United States District Court, Third Circuit

November 20, 2013

UNITED STATES OF AMERICA, Plaintiff,
v.
WILLIAM JAMES MORRIS, Defendant.

MEMORANDUM ORDER RE: DEFENDANT MORRIS' MOTION TO SUPPRESS EVIDENCE FROM TITLE III ELECTRONIC COMMUNICATION INTERCEPTIONS (DOC. NO. 298)

ARTHUR J. SCHWAB, District Judge.

I. Introduction

On May 7, 2013, William James Morris ("Defendant") was charged at Counts I and II of a Superseding Indictment with crimes related to an alleged cocaine distribution conspiracy. Doc. No. 115. Specifically, Defendant is charged at Count I with conspiracy to distribute and possession with intent to distribute five kilograms or more of a mixture or substance containing a detectable amount of cocaine, a schedule II controlled substance, in violation of 21 U.S.C. § 846, and at Count II with possession of a firearm by a convicted felon, in violation of 18 U.S.C. § 922(g)(1). Id.

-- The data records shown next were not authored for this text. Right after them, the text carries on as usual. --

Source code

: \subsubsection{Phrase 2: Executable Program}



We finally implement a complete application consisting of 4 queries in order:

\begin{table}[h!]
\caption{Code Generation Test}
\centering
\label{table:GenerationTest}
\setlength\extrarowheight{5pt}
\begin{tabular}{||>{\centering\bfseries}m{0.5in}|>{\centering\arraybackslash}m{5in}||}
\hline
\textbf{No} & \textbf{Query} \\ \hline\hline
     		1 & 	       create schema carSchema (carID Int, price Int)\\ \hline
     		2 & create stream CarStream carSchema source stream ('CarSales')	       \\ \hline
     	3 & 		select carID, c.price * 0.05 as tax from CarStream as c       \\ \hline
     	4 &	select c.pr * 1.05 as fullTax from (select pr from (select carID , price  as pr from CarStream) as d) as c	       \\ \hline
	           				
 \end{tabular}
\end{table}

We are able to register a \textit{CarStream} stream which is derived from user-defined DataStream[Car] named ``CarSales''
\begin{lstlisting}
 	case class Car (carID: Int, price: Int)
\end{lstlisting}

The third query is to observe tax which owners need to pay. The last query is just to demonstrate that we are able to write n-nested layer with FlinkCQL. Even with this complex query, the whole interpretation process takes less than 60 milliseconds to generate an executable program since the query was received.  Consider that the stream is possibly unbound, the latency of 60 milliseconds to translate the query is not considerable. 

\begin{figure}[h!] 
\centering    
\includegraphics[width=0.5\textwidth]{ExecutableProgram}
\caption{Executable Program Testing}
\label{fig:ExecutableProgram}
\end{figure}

Six other individuals were indicted with Defendant. A jury trial is scheduled to begin on December 3, 2013. Doc. No. 196. All of Defendant's co-defendants have changed their pleas to guilty and therefore, the trial will proceed only as to Defendant Morris.

Presently before this Court is Defendant's Motion to Suppress Evidence from Title III Electronic Communications.[1] Doc. No. 298. Defendant's Motion has been fully briefed and is ripe for disposition. Doc. Nos. 298, 306. For the following reasons, Defendant's Motion for a Franks hearing and Motion to Suppress (Doc. No. 298) will be denied.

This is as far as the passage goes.